# Angeln Maasholm



## KlickerHH (27. September 2012)

Moin Moin zusammen,

hat jemand Erfahrung mit Gert Vögler uns seiner Avor von Maasholm aus? Wollen im Oktober mit ihm rausfahren.

Danke für jede Info.

Klicker


----------



## lustigerangler (27. September 2012)

*AW: Angeln Maasholm*

wir waren voriges jahr auch in maasholm zum fischen.ich kann die antje d empfehlen was aber nicht heißen soll das die anderen schlecht sind.wir waren mit 5 mann unten von franken aus und fanden es klasse.super smutje und fische waren auch genug da.
viele grüße thomas:vik:


----------



## Hochseeangler (27. September 2012)

*AW: Angeln Maasholm*

Schau doch mal in den Trööt "Was wird zurzeit auf dem Kutter gefangen" - dort hat am 10.09.2012 (also noch gar nicht so lange her) das Boardie-Mitglied "Samsoe-Killer" einen Bericht über seine Ausfahrt auf dem Boot von G. Vögler geschrieben......

Gruß
Hochseeangler


----------



## KlickerHH (29. September 2012)

*AW: Angeln Maasholm*

Nix zu finden, ist wohl gelöscht worden.....


----------



## Klaus S. (29. September 2012)

*AW: Angeln Maasholm*



KlickerHH schrieb:


> Nix zu finden, ist wohl gelöscht worden.....

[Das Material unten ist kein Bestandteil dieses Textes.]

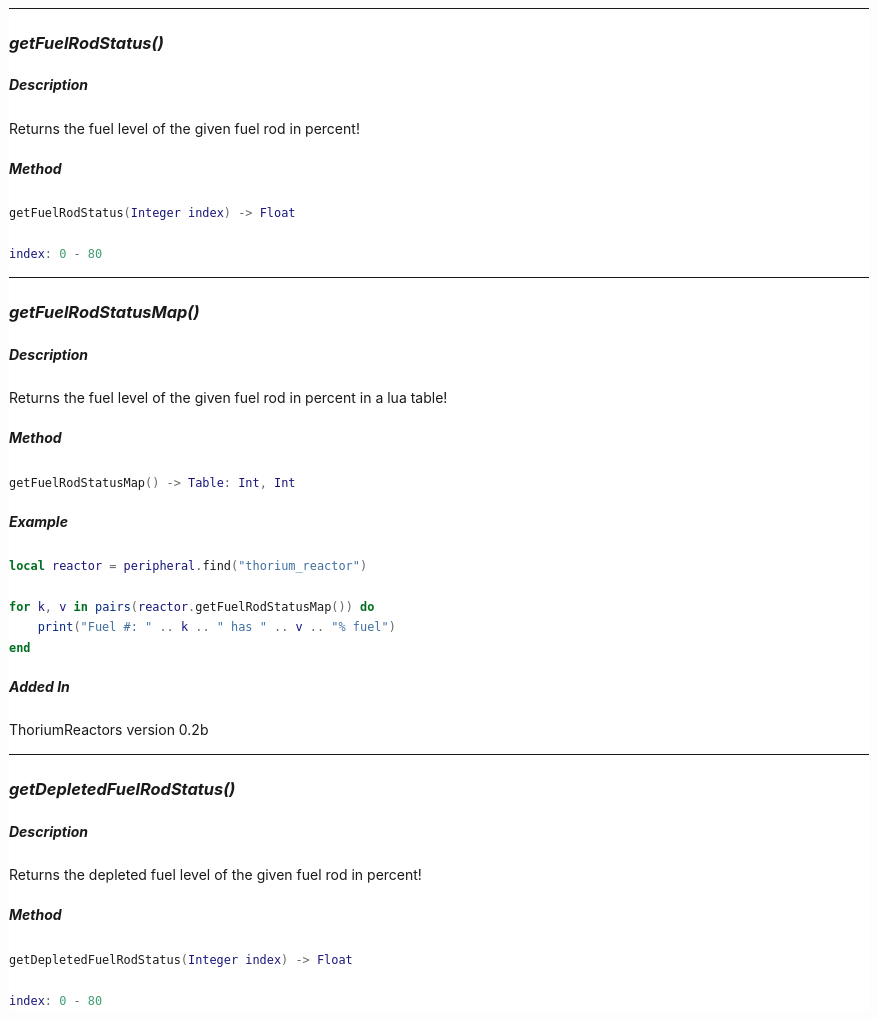 <hr>

### ***getFuelRodStatus()***

<h5> Description </h5>

Returns the fuel level of the given fuel rod in percent!

<h5> Method </h5>

```lua 
getFuelRodStatus(Integer index) -> Float

index: 0 - 80
```

<hr>

### ***getFuelRodStatusMap()***

<h5> Description </h5>

Returns the fuel level of the given fuel rod in percent in a lua table!

<h5> Method </h5>

```lua 
getFuelRodStatusMap() -> Table: Int, Int
```

<h5> Example </h5>

```lua linenums="1" title="example.lua"
local reactor = peripheral.find("thorium_reactor")

for k, v in pairs(reactor.getFuelRodStatusMap()) do
    print("Fuel #: " .. k .. " has " .. v .. "% fuel")
end
```

<h5> Added In </h5>

ThoriumReactors version 0.2b


<hr>

### ***getDepletedFuelRodStatus()***

<h5> Description </h5>

Returns the depleted fuel level of the given fuel rod in percent!

<h5> Method </h5>

```lua 
getDepletedFuelRodStatus(Integer index) -> Float

index: 0 - 80
```
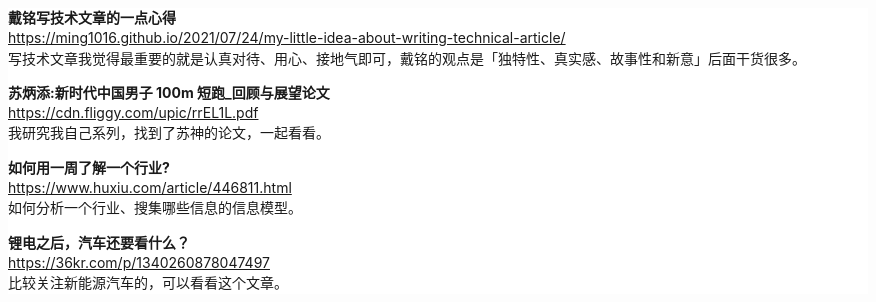 **戴铭写技术文章的一点心得**  
<https://ming1016.github.io/2021/07/24/my-little-idea-about-writing-technical-article/>  
写技术文章我觉得最重要的就是认真对待、用心、接地气即可，戴铭的观点是「独特性、真实感、故事性和新意」后面干货很多。

**苏炳添:新时代中国男子 100m 短跑\_回顾与展望论文**  
<https://cdn.fliggy.com/upic/rrEL1L.pdf>  
我研究我自己系列，找到了苏神的论文，一起看看。

**如何用一周了解一个行业?**  
<https://www.huxiu.com/article/446811.html>  
如何分析一个行业、搜集哪些信息的信息模型。

**锂电之后，汽车还要看什么？**  
<https://36kr.com/p/1340260878047497>  
比较关注新能源汽车的，可以看看这个文章。
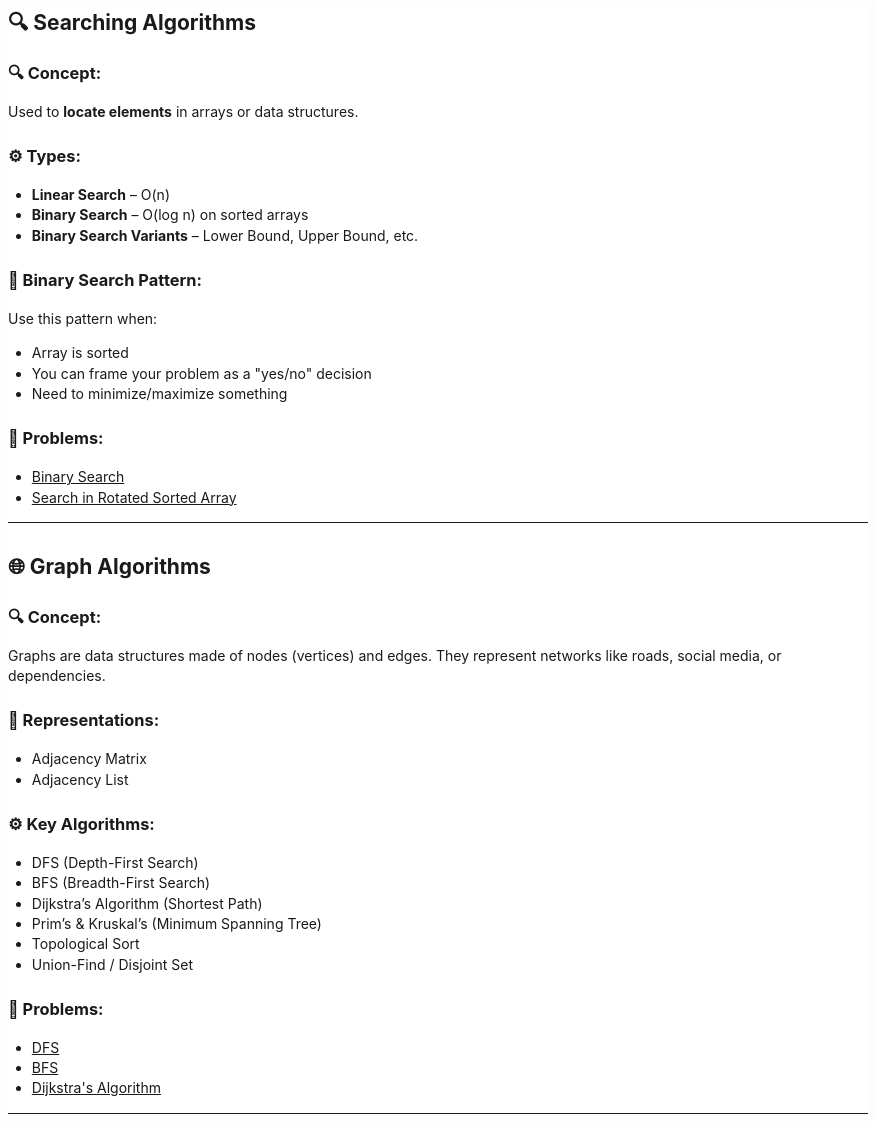 ## 🔍 Searching Algorithms

### 🔍 Concept:

Used to **locate elements** in arrays or data structures.

### ⚙️ Types:
- **Linear Search** – O(n)
- **Binary Search** – O(log n) on sorted arrays
- **Binary Search Variants** – Lower Bound, Upper Bound, etc.

### 🧠 Binary Search Pattern:
Use this pattern when:
- Array is sorted
- You can frame your problem as a "yes/no" decision
- Need to minimize/maximize something

### 📂 Problems:
- [Binary Search](./src/searching/BinarySearch.java)
- [Search in Rotated Sorted Array](./src/searching/SearchRotated.java)

---

## 🌐 Graph Algorithms

### 🔍 Concept:

Graphs are data structures made of nodes (vertices) and edges. They represent networks like roads, social media, or dependencies.

### 🧠 Representations:
- Adjacency Matrix
- Adjacency List

### ⚙️ Key Algorithms:
- DFS (Depth-First Search)
- BFS (Breadth-First Search)
- Dijkstra’s Algorithm (Shortest Path)
- Prim’s & Kruskal’s (Minimum Spanning Tree)
- Topological Sort
- Union-Find / Disjoint Set

### 📂 Problems:
- [DFS](./src/graph/DFS.java)
- [BFS](./src/graph/BFS.java)
- [Dijkstra's Algorithm](./src/graph/Dijkstra.java)

---
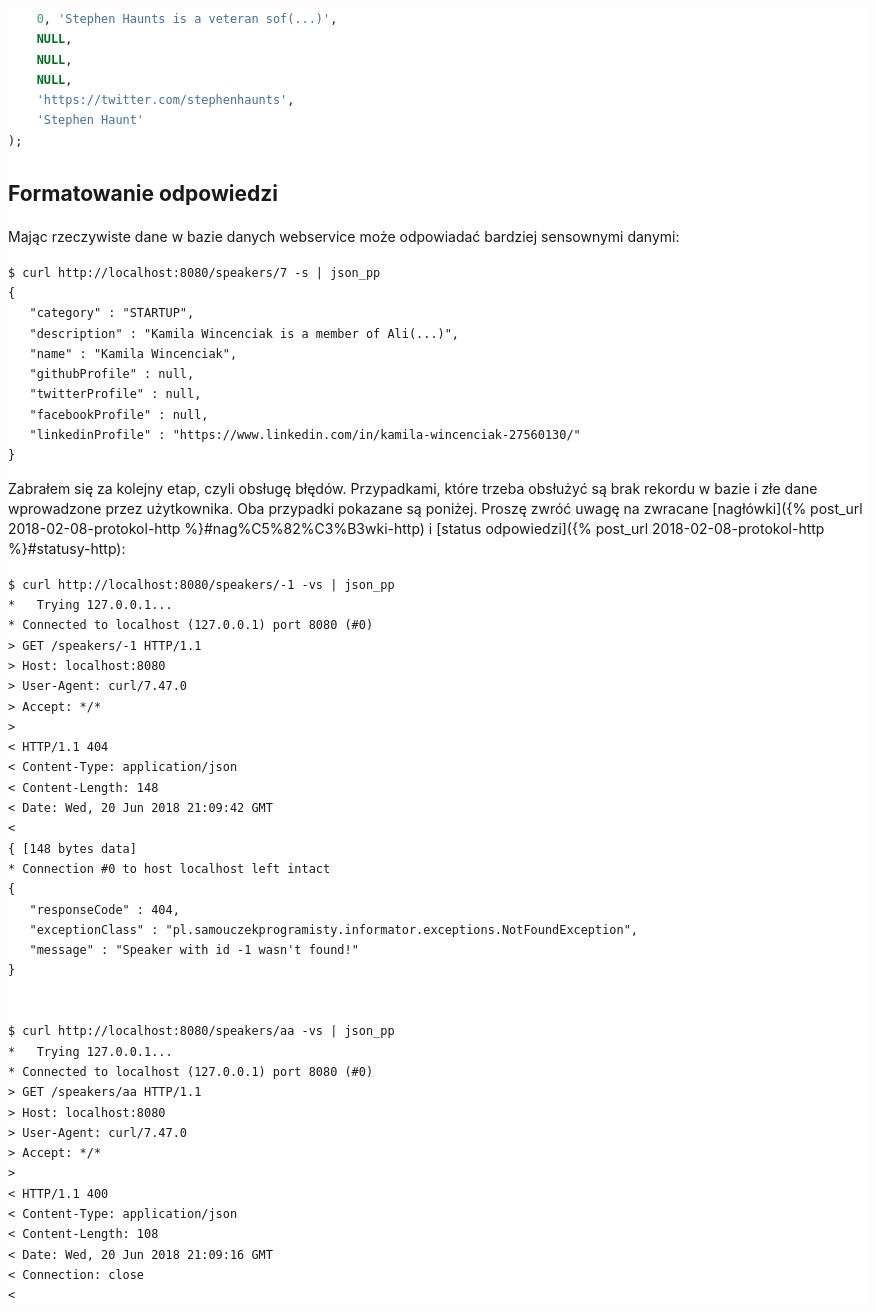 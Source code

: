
 ```sql
	0, 'Stephen Haunts is a veteran sof(...)',
	NULL,
	NULL,
	NULL,
	'https://twitter.com/stephenhaunts',
	'Stephen Haunt'
);
```

## Formatowanie odpowiedzi

Mając rzeczywiste dane w bazie danych webservice może odpowiadać bardziej sensownymi danymi:

    $ curl http://localhost:8080/speakers/7 -s | json_pp
    {
       "category" : "STARTUP",
       "description" : "Kamila Wincenciak is a member of Ali(...)",
       "name" : "Kamila Wincenciak",
       "githubProfile" : null,
       "twitterProfile" : null,
       "facebookProfile" : null,
       "linkedinProfile" : "https://www.linkedin.com/in/kamila-wincenciak-27560130/"
    }

Zabrałem się za kolejny etap, czyli obsługę błędów. Przypadkami, które trzeba obsłużyć są brak rekordu w bazie i złe dane wprowadzone przez użytkownika. Oba przypadki pokazane są poniżej. Proszę zwróć uwagę na zwracane [nagłówki]({% post_url 2018-02-08-protokol-http %}#nag%C5%82%C3%B3wki-http) i [status odpowiedzi]({% post_url 2018-02-08-protokol-http %}#statusy-http):

    $ curl http://localhost:8080/speakers/-1 -vs | json_pp
    *   Trying 127.0.0.1...
    * Connected to localhost (127.0.0.1) port 8080 (#0)
    > GET /speakers/-1 HTTP/1.1
    > Host: localhost:8080
    > User-Agent: curl/7.47.0
    > Accept: */*
    > 
    < HTTP/1.1 404 
    < Content-Type: application/json
    < Content-Length: 148
    < Date: Wed, 20 Jun 2018 21:09:42 GMT
    < 
    { [148 bytes data]
    * Connection #0 to host localhost left intact
    {
       "responseCode" : 404,
       "exceptionClass" : "pl.samouczekprogramisty.informator.exceptions.NotFoundException",
       "message" : "Speaker with id -1 wasn't found!"
    }


    $ curl http://localhost:8080/speakers/aa -vs | json_pp
    *   Trying 127.0.0.1...
    * Connected to localhost (127.0.0.1) port 8080 (#0)
    > GET /speakers/aa HTTP/1.1
    > Host: localhost:8080
    > User-Agent: curl/7.47.0
    > Accept: */*
    > 
    < HTTP/1.1 400 
    < Content-Type: application/json
    < Content-Length: 108
    < Date: Wed, 20 Jun 2018 21:09:16 GMT
    < Connection: close
    < 

[^go]: Po godzinach pracy, w wolnym czasie uczę się [języka Go](https://golang.org/). Wiem, że najlepszy sposób na naukę to praktyka. Dlatego właśnie napisałem ten skrypt używając tego języka. Mam świadomość, że nie jest idealny i wymaga sporo poprawek, ale jak na początek nauki jest OK ;).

Ja, war Gestern noch drin.


----------



## Reppi (9. Oktober 2012)

*AW: Angeln Maasholm*

werde Freitag berichten.....|rolleyes|rolleyes


----------



## KlickerHH (23. Oktober 2012)

*AW: Angeln Maasholm*

Ich war mit Gert draussen und es hat riesen Spaß gemacht. Kann ich nur empfehlen. Im übrigen weiss ich, warum der Beitrag von Samsoe-Killer gelöscht wurde. Kann sein, dass es meinen auch erwischt.


----------



## Reppi (23. Oktober 2012)

*AW: Angeln Maasholm*

Ich war am 11.10. auch das erste Mal mit Gert draussen.
War auch nicht das letzte Mal; fischreiches Gebiet; super Boot und sympathischer Kapitän ! 
10 von 10 Punkten...#6#6#6


----------



## KlickerHH (23. Oktober 2012)

*AW: Angeln Maasholm*

Moin Reppi, wieviel habt ihr gefangen?


----------



## DerMayor (23. Oktober 2012)

*AW: Angeln Maasholm*

War einmal im August und einmal Anfang Oktober mit Gert raus, ist zu empfehlen. Aber auch bei Gert gibts maue Tage und Super Tage. Aber das drumherum ist ohne Fehl und Tadel!#6


----------



## Reppi (24. Oktober 2012)

*AW: Angeln Maasholm*



> wieviel habt ihr gefangen



Ich hatte 8 vernünftige; die anderen auch so round a bound....
und unzählige 35-40 cm....
Und.........Fehlbisse auf Gummi, wie ich es überhaupt noch nicht erlebt habe..?

Gruß
Uwe


----------



## hechtflosse (27. November 2012)

*AW: Angeln Maasholm*

Moinsen,
waren am 24.11.2012 zu dritt mit Gert unterwegs. Windstärke
2 - 3, wenig Drift. Es war der Wahnsinn :vik:. Schon in 4 m
Wassertiefe wanderte 1 Dorsch nach dem Anderen ins Boot. Alles unter 45 cm durfte wieder schwimmen gehen. Gefangen wurde ausschließlich auf Gummifisch (Farbe Motoroel lief gut). 

Dann in 12 m Wassertiefe kamen auch die Großen (ab 70 - 86 cm) ins Boot. Es war einfach unbeschreiblich. Bilder sowie ein Video sind auf Gert`s Homepage zu sehen. 

Man fühlte sich bei Skipper Gert dank seiner Erfahrung, dem tollen Boot sowie seiner menschlich angenehmen Art bestens
aufgehoben #6 .

Gruß
Hechtflosse


----------